-- Given records follows --

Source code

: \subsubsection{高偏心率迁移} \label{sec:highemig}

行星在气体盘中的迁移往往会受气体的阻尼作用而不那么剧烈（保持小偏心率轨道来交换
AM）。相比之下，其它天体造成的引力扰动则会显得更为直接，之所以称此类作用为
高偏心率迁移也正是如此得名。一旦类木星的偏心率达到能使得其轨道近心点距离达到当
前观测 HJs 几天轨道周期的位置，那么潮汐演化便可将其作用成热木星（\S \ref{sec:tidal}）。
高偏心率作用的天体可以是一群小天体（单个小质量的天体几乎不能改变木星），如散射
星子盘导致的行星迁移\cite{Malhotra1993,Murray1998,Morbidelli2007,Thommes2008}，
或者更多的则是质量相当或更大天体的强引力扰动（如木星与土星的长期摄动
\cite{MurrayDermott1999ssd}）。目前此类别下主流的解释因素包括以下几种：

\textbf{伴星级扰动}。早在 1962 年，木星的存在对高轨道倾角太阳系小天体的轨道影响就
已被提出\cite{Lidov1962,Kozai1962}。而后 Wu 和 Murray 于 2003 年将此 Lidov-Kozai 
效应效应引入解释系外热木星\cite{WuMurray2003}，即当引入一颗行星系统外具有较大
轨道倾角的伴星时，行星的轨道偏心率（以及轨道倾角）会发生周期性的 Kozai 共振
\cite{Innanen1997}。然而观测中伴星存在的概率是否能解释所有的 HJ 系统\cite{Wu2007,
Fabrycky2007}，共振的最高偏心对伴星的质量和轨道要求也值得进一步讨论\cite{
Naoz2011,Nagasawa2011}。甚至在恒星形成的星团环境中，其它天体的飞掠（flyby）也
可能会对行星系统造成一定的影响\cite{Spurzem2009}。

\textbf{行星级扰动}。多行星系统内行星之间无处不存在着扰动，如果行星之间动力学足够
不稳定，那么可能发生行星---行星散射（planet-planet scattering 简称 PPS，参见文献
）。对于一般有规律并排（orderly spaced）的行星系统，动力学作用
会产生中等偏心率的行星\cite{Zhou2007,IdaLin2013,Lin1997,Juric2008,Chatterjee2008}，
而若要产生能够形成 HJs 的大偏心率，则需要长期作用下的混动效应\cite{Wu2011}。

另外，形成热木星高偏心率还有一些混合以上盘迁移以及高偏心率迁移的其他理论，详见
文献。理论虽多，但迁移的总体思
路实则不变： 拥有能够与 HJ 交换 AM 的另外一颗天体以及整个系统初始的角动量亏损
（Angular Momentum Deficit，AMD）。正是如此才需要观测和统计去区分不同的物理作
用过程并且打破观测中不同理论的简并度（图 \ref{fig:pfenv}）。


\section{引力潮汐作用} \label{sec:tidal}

-- Given records concluded --
-- Given records follows --

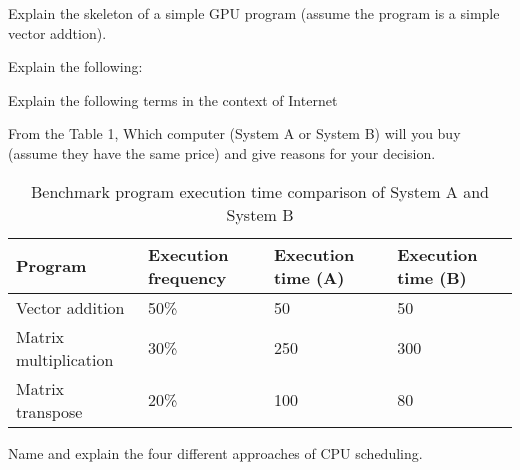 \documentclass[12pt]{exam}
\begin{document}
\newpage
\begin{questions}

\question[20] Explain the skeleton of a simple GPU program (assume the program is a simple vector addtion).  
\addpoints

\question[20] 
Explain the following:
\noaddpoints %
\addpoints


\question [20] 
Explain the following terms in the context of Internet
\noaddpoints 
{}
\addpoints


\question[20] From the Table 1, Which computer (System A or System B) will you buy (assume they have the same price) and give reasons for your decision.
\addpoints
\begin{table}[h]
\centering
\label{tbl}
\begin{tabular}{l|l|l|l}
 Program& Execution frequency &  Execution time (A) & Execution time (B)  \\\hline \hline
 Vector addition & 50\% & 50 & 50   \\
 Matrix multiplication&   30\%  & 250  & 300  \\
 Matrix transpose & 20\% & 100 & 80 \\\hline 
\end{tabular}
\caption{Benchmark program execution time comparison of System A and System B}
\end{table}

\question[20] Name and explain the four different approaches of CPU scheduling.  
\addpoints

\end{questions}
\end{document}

-- Given records concluded --

Lines in the data that include the word "following" should all be copied.

Completed task —
Explain the following:
Explain the following terms in the context of Internet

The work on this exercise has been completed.